Qualcosa dell’esperienza con Lexus, con l’idrogeno, è rimasta: «Quello che è interessante, dal nostro punto di vista, è che Lexus vede il lusso non solo come fine a se stesso ma come opportunità di ricerca. È in quello che pensiamo ci sia un valore. Anche quando facciamo pezzi magari in edizione limitata, ci interessa poter lavorare con realtà che producono in un certo modo. Con laboratori artigianali il costo del pezzo finito è molto alto perché ci sono dei costi effettivi molto alti. Ma se il lusso permette il mantenimento anche, in un certo modo, del lavoro etico, crediamo abbia senso di esistere», risponde Torresin.

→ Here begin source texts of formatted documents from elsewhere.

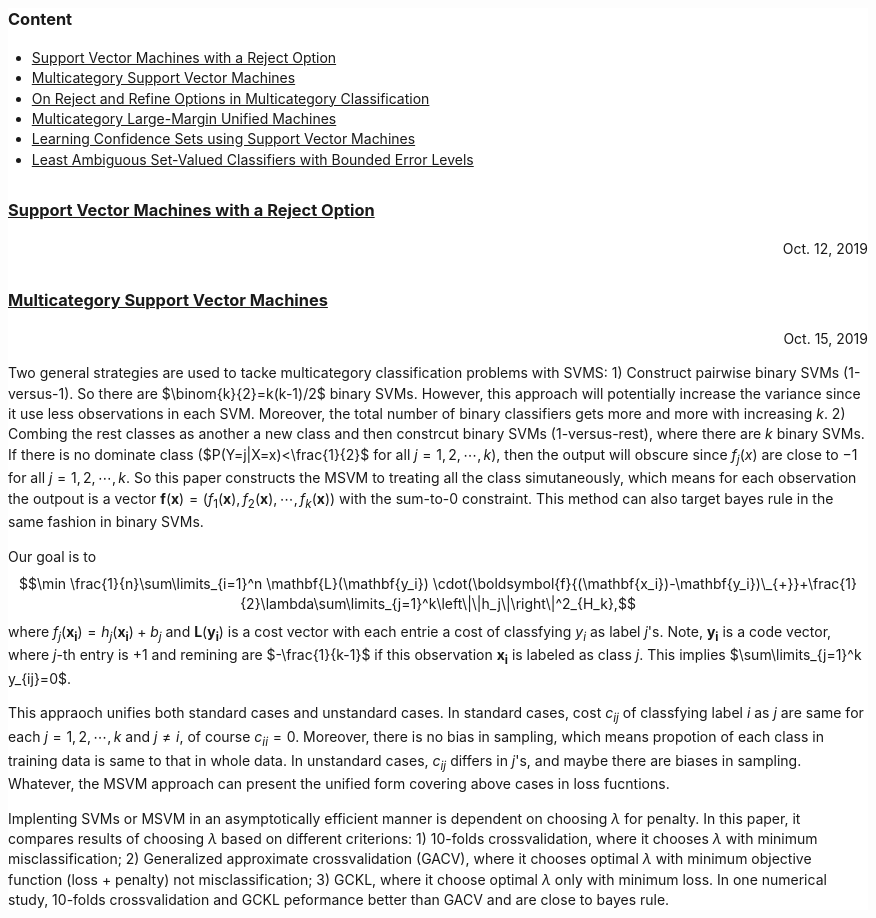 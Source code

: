 ### Content
* [Support Vector Machines with a Reject Option](#SVMwRO)
* [Multicategory Support Vector Machines](#MSVM)
* [On Reject and Refine Options in Multicategory Classification](#ORaROiMC)
* [Multicategory Large-Margin Unified Machines](#MLMUM)
* [Learning Confidence Sets using Support Vector Machines](#LCSuSVM)
* [Least Ambiguous Set-Valued Classifiers with Bounded Error Levels](#LABEL)



<h2 id="SVMwRO">
 
### [Support Vector Machines with a Reject Option](https://arxiv.org/pdf/1201.1140.pdf) 
<p align="right"> Oct. 12, 2019 </p>

</h2>


<h2 id="MSVM"> 
 
### [Multicategory Support Vector Machines](http://citeseerx.ist.psu.edu/viewdoc/download?doi=10.1.1.129.3020&rep=rep1&type=pdf)
<p align="right"> Oct. 15, 2019 </p>

Two general strategies are used to tacke multicategory classification problems with SVMS: 1) Construct pairwise binary SVMs (1-versus-1). So there are $\binom{k}{2}=k(k-1)/2$ binary SVMs. However, this approach will potentially increase the variance since it use less observations in each SVM. Moreover, the total number of binary classifiers gets more and more with increasing $k$. 2) Combing the rest classes as another a new class and then constrcut binary SVMs (1-versus-rest), where there are $k$ binary SVMs. If there is no dominate class ($P(Y=j|X=x)<\frac{1}{2}$ for all $j=1, 2, \cdots, k$), then the output will obscure since $f_j(x)$ are close to $-1$ for all $j=1, 2, \cdots, k$. So this paper constructs the MSVM to treating all the class simutaneously, which means for each observation the outpout is a vector $\boldsymbol{f}(\mathbf{x})=(f_1(\mathbf{x}), f_2(\mathbf{x}), \cdots, f_k(\mathbf{x}))$ with the sum-to-0 constraint. This method can also target bayes rule in the same fashion in binary SVMs.

Our goal is to
$$\min \frac{1}{n}\sum\limits_{i=1}^n \mathbf{L}(\mathbf{y_i}) \cdot(\boldsymbol{f}{(\mathbf{x_i})-\mathbf{y_i})\_{+}}+\frac{1}{2}\lambda\sum\limits_{j=1}^k\left\|\|h_j\|\right\|^2_{H_k},$$ 
where $f_j(\mathbf{x_i})=h_j(\mathbf{x_i})+b_j$ and $\mathbf{L}(\mathbf{y_i})$ is a cost vector with each entrie a cost of classfying $y_i$ as label $j$'s. Note, $\mathbf{y_i}$ is a code vector, where $j$-th entry is $+1$ and remining are $-\frac{1}{k-1}$ if this observation $\mathbf{x_i}$ is labeled as class $j$. This implies $\sum\limits_{j=1}^k y_{ij}=0$.

This appraoch unifies both standard cases and unstandard cases. In standard cases, cost $c_{ij}$ of classfying label $i$ as $j$ are same for each $j=1, 2, \cdots, k$ and $j\neq i$, of course $c_{ii}=0$. Moreover, there is no bias in sampling, which means propotion of each class in training data is same to that in whole data. In unstandard cases, $c_{ij}$ differs in $j$'s, and maybe there are biases in sampling. Whatever, the MSVM approach can present the unified form covering above cases in loss fucntions.

Implenting SVMs or MSVM in an asymptotically efficient manner is dependent on choosing $\lambda$ for penalty. In this paper, it compares results of choosing $\lambda$ based on different criterions: 1) 10-folds crossvalidation, where it chooses $\lambda$ with minimum misclassification; 2) Generalized approximate crossvalidation (GACV), where it chooses optimal $\lambda$ with minimum objective function (loss + penalty) not misclassification; 3) GCKL, where it choose optimal $\lambda$ only with minimum loss. In one numerical study, 10-folds crossvalidation and GCKL peformance better than GACV and are close to bayes rule.
</h2>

Gli fa eco Trimarchi: «Il motore a idrogeno di Lexus è la speranza che qualcosa possa cambiare. Si vede che le grosse aziende stanno cambiando. Quando siamo stati a Toyota City era impressionante sapere che lì erano già a zero emission. Era così silenzioso. Ci si sta muovendo in una certa direzione. È un lusso consapevole. Cioè il futuro».